Somos buenos, nosotros somos buenos. A poco de ganar el ballottage, Mauricio Macri dejó trascender que le gustaba la serie Borgen. La ficción danesa muestra a Birgitte Nyborg (estupenda Sidse Babett Knudsen), una legisladora del partido de centro que, más por azar que por estrategia, termina desbancando a los políticos tradicionales de la derecha y de la izquierda e intenta llevar adelante un gobierno de alianzas centrado en el sentido común y la ética. Nyborg, como máxima autoridad de Dinamarca, es honesta y bienintencionada, incluso cuando tiene problemas de salud se atiende en hospitales públicos y saca turno como cualquier ciudadano. Hay instantes en que trastabilla, pero siempre sale por fuerza de su buena voluntad. Un detalle interesante es que Borgen prácticamente no estuvo disponible en nuestro país, por lo que el Presidente, para verla, puede haber recurrido a lo que la mayoría: descargas ilegales.
Más que íntegro, en plano heroico, Kiefer Sutherland no logra sacarse el estigma de 24 en Designated Survivor, donde interpreta a un funcionario menor que, tras un atentado, debido a las reglas impuestas por la Constitución, termina al frente del Poder Ejecutivo. Resulta, por cierto, mucho menos verosímil su bondad que la de Nyborg, porque al habitar un país lejano nos puede resultar creíble que haya primeros mandatarios de esas características.
De todas formas, el bien en estado puro lo encarna el Jed Bartlett que compone el gran Martin Sheen en The West Wing: ex docente, siempre deja en claro que busca hacer el bien. La serie del excelente guionista Aaron Sorkin muestra, también, las agachadas que a veces debe encarar el bienintencionado, como el episodio en que debe ordenar un bombardeo donde morirán civiles. De todas formas, eso no le quita honorabilidad en un país donde, como sabemos, se escandalizan más de las relaciones extramaritales que de las masacres generadas por bombardeos.
Buenos o malos, con más o menos errores, con más o menos miserias, día a día vemos en la pantalla políticos de ficción, que suelen caernos bastante más simpáticos o entrañables que los de la realidad, por cierto.
Deslices terrenales
A los políticos se los suele mostrar en las ficciones, en el aspecto amoroso, como disfuncionales o fracasados. A excepción del Bartlett de The West Wing, integran matrimonios en crisis, o que directamente son fachadas para presentarle a la opinión pública que son gente de familia y, por lo tanto, íntegros (razonamiento que rige en la vida real pese a carecer de cualquier lógica).
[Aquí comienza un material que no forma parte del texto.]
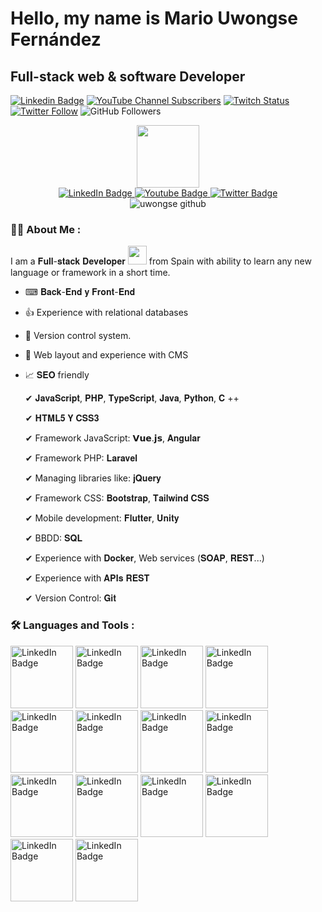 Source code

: # Hello, my name is Mario Uwongse Fernández
##  Full-stack web & software Developer

[![Linkedin Badge](https://img.shields.io/badge/-Mario_Uwongse-blue?style=flat&logo=Linkedin&logoColor=white)](https://linkedin.com/in/mario-uwongse)
[![YouTube Channel Subscribers](https://img.shields.io/youtube/channel/subscribers/UCYubFxk5-LcbROFDe0c18fA?style=social)](https://youtube.com/mariouwongseapps?sub_confirmation=1)
[![Twitch Status](https://img.shields.io/twitch/status/uwongse?style=social)](https://twitch.com/uwongse)
[![Twitter Follow](https://img.shields.io/twitter/follow/uwongse?style=social)](https://twitter.com/uwongse)
![GitHub Followers](https://img.shields.io/github/followers/uwongse?style=social)

<div id="header" align="center">
  <img src="https://media2.giphy.com/media/jdPMeyv9rn0hZHh8n9/giphy.gif?cid=ecf05e47hbevi22yh7cif4wsmgc606bvvvpgz6xamib5hufu&rid=giphy.gif&ct=s" width="100"/>
  <div id="badges">
    <a href="https://linkedin.com/in/mario-uwongse">
      <img src="https://img.shields.io/badge/LinkedIn-blue?style=for-the-badge&logo=linkedin&logoColor=white" alt="LinkedIn Badge"/>
    </a>
      <a href="https://www.youtube.com/user/mariouwongse">
    <img src="https://img.shields.io/badge/YouTube-red?style=for-the-badge&logo=youtube&logoColor=white" alt="Youtube Badge"/>
  </a>
  <a href="https://twitter.com/uwongse">
    <img src="https://img.shields.io/badge/Twitter-blue?style=for-the-badge&logo=twitter&logoColor=white" alt="Twitter Badge"/>
  </a>
  </div>
  <img src="https://komarev.com/ghpvc/?username=uwongse&style=flat-square&color=blue" alt="uwongse github"/>
</div>

### :man_technologist: About Me :

I am a 𝐅𝐮𝐥𝐥-𝐬𝐭𝐚𝐜𝐤 𝐃𝐞𝐯𝐞𝐥𝐨𝐩𝐞𝐫 <img src="https://media.giphy.com/media/WUlplcMpOCEmTGBtBW/giphy.gif" width="30"> from Spain with ability to learn any new language or framework in a short time.

 - ⌨ 𝐁𝐚𝐜𝐤-𝐄𝐧𝐝 𝐲 𝐅𝐫𝐨𝐧𝐭-𝐄𝐧𝐝

 - 👍 Experience with relational databases

 - 🔎 Version control system.

 - 🛒 Web layout and experience with CMS

 - 📈 𝐒𝐄𝐎 friendly


    ✔ 𝐉𝐚𝐯𝐚𝐒𝐜𝐫𝐢𝐩𝐭, 𝐏𝐇𝐏, 𝐓𝐲𝐩𝐞𝐒𝐜𝐫𝐢𝐩𝐭, 𝐉𝐚𝐯𝐚, 𝐏𝐲𝐭𝐡𝐨𝐧, 𝐂 ++

    ✔ 𝐇𝐓𝐌𝐋𝟓 𝐘 𝐂𝐒𝐒𝟑

    ✔ Framework JavaScript: 𝗩𝘂𝗲.𝗷𝘀, 𝐀𝐧𝐠𝐮𝐥𝐚𝐫

    ✔ Framework PHP: 𝐋𝐚𝐫𝐚𝐯𝐞𝐥

    ✔ Managing libraries like: 𝐣𝐐𝐮𝐞𝐫𝐲

    ✔ Framework CSS: 𝐁𝐨𝐨𝐭𝐬𝐭𝐫𝐚𝐩, 𝐓𝐚𝐢𝐥𝐰𝐢𝐧𝐝 𝐂𝐒𝐒

    ✔ Mobile development: 𝐅𝐥𝐮𝐭𝐭𝐞𝐫, 𝐔𝐧𝐢𝐭𝐲

    ✔ BBDD: 𝐒𝐐𝐋

    ✔ Experience with 𝐃𝐨𝐜𝐤𝐞𝐫, Web services (𝐒𝐎𝐀𝐏, 𝐑𝐄𝐒𝐓...)

    ✔ Experience with 𝐀𝐏𝐈𝐬 𝐑𝐄𝐒𝐓

    ✔ Version Control: 𝐆𝐢𝐭


### :hammer_and_wrench: Languages and Tools :

<div id="body" align="start">
     <img src="https://media2.giphy.com/media/VgGthkhUvGgOit7Y9i/giphy.gif?cid=ecf05e47tuacvjfrb5kfgcvlfys5opufdt84obl1xigxblx5&rid=giphy.gif&ct=s" alt="LinkedIn Badge" width="100"/>
     <img src="https://media1.giphy.com/media/kHlrPbN9zaoOo7KXDo/giphy.gif?cid=790b76110028d15d072242d383f2c462c73f1bdaea26de72&rid=giphy.gif&ct=s" alt="LinkedIn Badge" width="100"/>
     <img src="https://media0.giphy.com/media/XEDIHHp3i8bVoEdxd7/giphy.gif?cid=790b7611d3b0a1c053167339b2fcacfec31a2cb4c294046a&rid=giphy.gif&ct=s" alt="LinkedIn Badge" width="100"/>
       <img src="https://media3.giphy.com/media/SS8CV2rQdlYNLtBCiF/giphy.gif?cid=790b761144bdeb81289e577fd955d99bc7f320c2214574be&rid=giphy.gif&ct=g" alt="LinkedIn Badge" width="100"/>
   <img src="https://media2.giphy.com/media/ln7z2eWriiQAllfVcn/giphy.gif?cid=ecf05e47hykz2jdmqsqwve873mfrwfs2akjhyltud1xiy7ym&rid=giphy.gif&ct=s" alt="LinkedIn Badge" width="100"/>
     <img src="https://media3.giphy.com/media/JqDcpPX8vWahUny0pE/giphy.gif?cid=ecf05e47tzs5nh52hq55x8sfmqv67rwsascepudnh1s6b0ul&rid=giphy.gif&ct=s" alt="LinkedIn Badge" width="100"/>
       <img src="https://media4.giphy.com/media/hO8uTzEOefFh3Yv5gm/giphy.gif?cid=ecf05e47d68jrx6gz5zt9frg5f2qyupj9ywo9rovmf1f6uqq&rid=giphy.gif&ct=s" alt="LinkedIn Badge" width="100"/>
       <img src="https://media4.giphy.com/media/KAq5w47R9rmTuvWOWa/giphy.gif?cid=ecf05e47nqczrdo8hd13lfxfkgxs13xs028a2wmfd5gcglvv&rid=giphy.gif&ct=g" alt="LinkedIn Badge" width="100"/>
  <img src="https://media1.giphy.com/media/vISmwpBJUNYzukTnVx/giphy.gif?cid=ecf05e4788dttcqkc2otdk02rz30o2jw7at7bvjyjbe5wphh&rid=giphy.gif&ct=g" alt="LinkedIn Badge" width="100"/>
  <img src="https://media3.giphy.com/media/XAxylRMCdpbEWUAvr8/giphy.gif?cid=ecf05e474fmrrxavpbexnn3xi9gedracwl5b0g95n6gyzsjx&rid=giphy.gif&ct=s" alt="LinkedIn Badge" width="100"/>
  <img src="https://media3.giphy.com/media/fsEaZldNC8A1PJ3mwp/giphy.gif?cid=ecf05e47v7ien499pqo6p3wsylboqxbtm69c9z2nq46ezulm&rid=giphy.gif&ct=s" alt="LinkedIn Badge" width="100"/>
  <img src="https://media0.giphy.com/media/Sr8xDpMwVKOHUWDVRD/giphy.gif?cid=ecf05e47ry5b11h3afii8fvo57c55annc9paqtfrqu29ddy5&rid=giphy.gif&ct=s" alt="LinkedIn Badge" width="100"/>
  <img src="https://media0.giphy.com/media/FVOmnX9L69CoQntslz/giphy.gif?cid=ecf05e47l74t2ksiqwc4iqfk2uxrkl1jhjp27hfhg9smlz9i&rid=giphy.gif&ct=s" alt="LinkedIn Badge" width="100"/>
 <img src="https://media4.giphy.com/media/kH6CqYiquZawmU1HI6/giphy.gif?cid=790b7611b3267229a64c623881287fa5a348272353e6b8aa&rid=giphy.gif&ct=g" alt="LinkedIn Badge" width="100"/>
</div>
En The Good Wife, Chris Noth encarna a Peter Florrick, un fiscal de Chicago que fue pescado en una infidelidad y pese a ello su mujer, Alicia (Julianna Margulies), lo acompaña en público, por más que también le hayan encontrado asuntos turbios y pase una temporada en la cárcel, luego de la cual se postula para gobernador de Illinois y gana gracias a la imagen que da junto a su mujer, quien está enamorada de otro, mientras Florrick no deja de tener amantes.
Scandal, como su título lo indica, se centra en los escandaletes. El presidente Fitzgerald Grant (Tony Goldwyn) está casado solo en apariencia, ya que está enamorado de su amante, Olivia Pope (Kerry Washington). Mientras, su jefe de gabinete se dedica a tapar todo, incluyendo asesinatos en su metodología. Un detalle.